El premio Herralde de Novela mantiene un nivel de prestigio literario que ya quisieran otros para sí, aunque luego las ventas (de nuevo Jingle Bells) no respondan como a su empresa editora le gustaría. El desierto blanco, novela con la que Luis López Carrasco ha ganado la última edición de este premio, es un texto que, desde la primera página, “sume al lector en un universo extraño, no diré distópico, y de cuyo laberinto no sale algo airoso hasta que encara la parte quinta y última del libro, La línea del horizonte”, escribe Ricardo Baixeras en ABRIL. A su juicio, “lo que ha tratado de hacer el autor con esta ficción –palabra que aquí no es solo sinónimo de novela, sino que implica sentidos más profundos ligados a un espacio continuo de multiplicidades en red– es, diría, narrar el mundo desde una distancia sideral, desde fuera –literalmente– y tratando de aunar desde el pasado los sentidos no evidentes de un presente marcado por una serie de futuros imaginados para sobrevivir a ciertos peligros invisibles”. Así, la novela presenta una serie de mundos posibles, futuros y ajenos, desde los que imaginar una contemporaneidad que clausura el presente desde un futuro aterrador. “Y ese futuro se erige en el punto nuclear del libro: ¿cómo cabe imaginar no tanto lo venidero cuanto el presente desde una distancia que vendrá? ¿Qué cantidad de realidad cabe en la capacidad de imaginar lo inimaginable? ¿Hasta qué punto idealizamos el pasado? ¿Es la melancolía la piedra de toque de nuestra época?
Leída esta y otras reseñas, parece evidente que El desierto blanco es una de esas novelas que retan al lector (y de paso le enseñan a leer, nos atreveríamos a decir) por las dificultades de su estructura.
En BABELIA, Domingo Ródenas de Moya da cuenta de esta complejidad: “Casi nada de lo que importa para entender la novela ganadora del Premio Herralde está a la vista, y eso puede ser tanto una virtud como un defecto, aunque este (el fragmentarismo) derive, como trataré de explicar, de lo virtuoso del método (la elusión de las circunstancias enunciativas)”. Incide así mismo en cómo los cinco capítulos de la obra parecen funcionar como relatos independientes, sin apenas engarces de continuidad, lo que produce cierto desconcierto sobre la voz narrativa, sobre los personajes, sobre la lógica que yuxtapone un juego de rol para optar a un empleo deleznable (en una variación de El método Gronhölm, de Jordi Galceran) y un accidente aéreo en una isla (con obvias reminiscencias de la serie Lost).
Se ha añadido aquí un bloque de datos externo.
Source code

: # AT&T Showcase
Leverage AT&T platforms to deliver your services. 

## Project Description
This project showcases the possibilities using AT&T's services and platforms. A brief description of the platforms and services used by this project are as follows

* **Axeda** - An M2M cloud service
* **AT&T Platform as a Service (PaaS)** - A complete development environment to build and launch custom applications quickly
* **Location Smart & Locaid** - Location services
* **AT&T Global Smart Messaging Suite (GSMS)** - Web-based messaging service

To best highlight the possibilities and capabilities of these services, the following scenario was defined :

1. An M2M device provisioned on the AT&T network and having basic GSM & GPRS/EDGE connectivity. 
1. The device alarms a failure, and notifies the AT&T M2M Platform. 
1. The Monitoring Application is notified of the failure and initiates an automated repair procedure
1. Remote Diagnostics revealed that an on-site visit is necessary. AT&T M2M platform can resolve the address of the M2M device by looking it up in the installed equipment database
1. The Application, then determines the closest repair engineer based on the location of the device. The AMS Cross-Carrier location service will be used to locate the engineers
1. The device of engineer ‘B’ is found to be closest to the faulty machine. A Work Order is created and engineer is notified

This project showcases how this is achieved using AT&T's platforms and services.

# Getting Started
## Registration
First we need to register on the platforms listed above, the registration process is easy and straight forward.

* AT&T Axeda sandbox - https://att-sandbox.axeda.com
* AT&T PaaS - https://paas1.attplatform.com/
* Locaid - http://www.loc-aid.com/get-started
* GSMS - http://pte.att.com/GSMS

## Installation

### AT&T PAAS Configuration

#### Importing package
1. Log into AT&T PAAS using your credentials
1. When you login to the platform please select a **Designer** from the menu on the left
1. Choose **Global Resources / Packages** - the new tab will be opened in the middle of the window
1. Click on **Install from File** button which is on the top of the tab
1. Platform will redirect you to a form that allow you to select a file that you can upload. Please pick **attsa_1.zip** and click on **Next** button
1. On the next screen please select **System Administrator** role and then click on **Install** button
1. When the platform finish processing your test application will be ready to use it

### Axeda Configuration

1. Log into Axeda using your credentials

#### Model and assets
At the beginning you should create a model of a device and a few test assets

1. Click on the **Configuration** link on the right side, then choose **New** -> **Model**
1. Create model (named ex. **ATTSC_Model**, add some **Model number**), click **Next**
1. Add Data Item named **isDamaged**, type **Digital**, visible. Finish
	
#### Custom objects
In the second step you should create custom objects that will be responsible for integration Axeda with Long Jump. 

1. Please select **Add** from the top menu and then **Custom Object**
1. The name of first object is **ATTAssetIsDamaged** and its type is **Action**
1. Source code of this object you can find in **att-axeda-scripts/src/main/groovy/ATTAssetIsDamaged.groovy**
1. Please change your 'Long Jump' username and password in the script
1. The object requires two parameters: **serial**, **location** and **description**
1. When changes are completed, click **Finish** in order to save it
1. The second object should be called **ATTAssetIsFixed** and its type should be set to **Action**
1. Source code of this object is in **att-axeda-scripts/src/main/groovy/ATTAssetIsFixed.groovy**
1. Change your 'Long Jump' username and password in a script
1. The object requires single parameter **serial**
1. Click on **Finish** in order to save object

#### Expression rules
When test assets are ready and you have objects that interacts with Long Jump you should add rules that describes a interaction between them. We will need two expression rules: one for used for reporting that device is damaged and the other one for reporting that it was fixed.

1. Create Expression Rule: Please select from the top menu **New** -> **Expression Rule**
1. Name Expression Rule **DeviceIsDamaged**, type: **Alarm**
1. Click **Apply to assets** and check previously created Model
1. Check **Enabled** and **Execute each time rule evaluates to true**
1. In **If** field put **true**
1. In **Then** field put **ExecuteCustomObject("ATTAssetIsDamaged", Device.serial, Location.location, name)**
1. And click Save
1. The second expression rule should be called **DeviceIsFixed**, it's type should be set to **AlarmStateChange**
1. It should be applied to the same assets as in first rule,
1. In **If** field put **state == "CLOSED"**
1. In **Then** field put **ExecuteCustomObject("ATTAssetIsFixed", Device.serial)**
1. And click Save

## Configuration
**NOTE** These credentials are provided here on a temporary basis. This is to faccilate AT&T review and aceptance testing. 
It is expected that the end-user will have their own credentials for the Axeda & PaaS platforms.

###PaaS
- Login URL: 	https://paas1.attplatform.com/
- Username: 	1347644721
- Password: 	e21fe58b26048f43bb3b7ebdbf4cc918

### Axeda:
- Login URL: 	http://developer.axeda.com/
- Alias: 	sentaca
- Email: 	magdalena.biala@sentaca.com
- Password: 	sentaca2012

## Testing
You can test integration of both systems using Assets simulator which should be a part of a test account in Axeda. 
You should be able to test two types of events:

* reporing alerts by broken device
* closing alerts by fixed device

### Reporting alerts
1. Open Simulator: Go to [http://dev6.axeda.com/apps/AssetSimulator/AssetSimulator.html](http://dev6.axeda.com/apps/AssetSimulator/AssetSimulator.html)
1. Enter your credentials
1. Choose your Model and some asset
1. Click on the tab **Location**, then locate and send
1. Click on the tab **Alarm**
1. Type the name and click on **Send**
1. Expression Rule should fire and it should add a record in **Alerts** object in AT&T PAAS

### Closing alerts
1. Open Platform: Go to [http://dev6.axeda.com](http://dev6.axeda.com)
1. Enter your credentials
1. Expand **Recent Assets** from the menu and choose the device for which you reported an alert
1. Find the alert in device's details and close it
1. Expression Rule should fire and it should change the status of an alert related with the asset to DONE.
Sin embargo, continúa diciendo Ródenas de Moya, “a pesar de la aparente inconexión, la novela va cobrando sentido como una serie de evocaciones de un tiempo pasado (el nuestro: de 2010 hasta ahora más o menos) realizadas en 2035 desde Mare Imbrium, es decir, desde la Luna, lo que nos sitúa en la arqueología del futuro de la ciencia ficción”. Y concluye la reseña elogiando la construcción de la novela, su resolución, pero también señalando que es lástima que “la prosa, en general correcta, se estropee con algunos usos anómalos que hubieran tenido fácil enmienda”.
El modelo narrativo, según señalaba ya en EL CULTURAL hace dos semanas Santos Sanz Villanueva, no es inédito pues recuerda al que utilizó Luis Goytisolo en Las afueras, “que dio lugar a un debate aún no cerrado de si se trataba de una novela o de un libro de relatos”.
Descubrir si se trata de una novela u otro modelo narrativo puede ser un buena manera de pasar unas horas estas navidades, si es que a usted se lo regalan o bien decide comprárselo. Atreverse con un herralde es, a día de hoy, para lectores de un muy distinto planeta.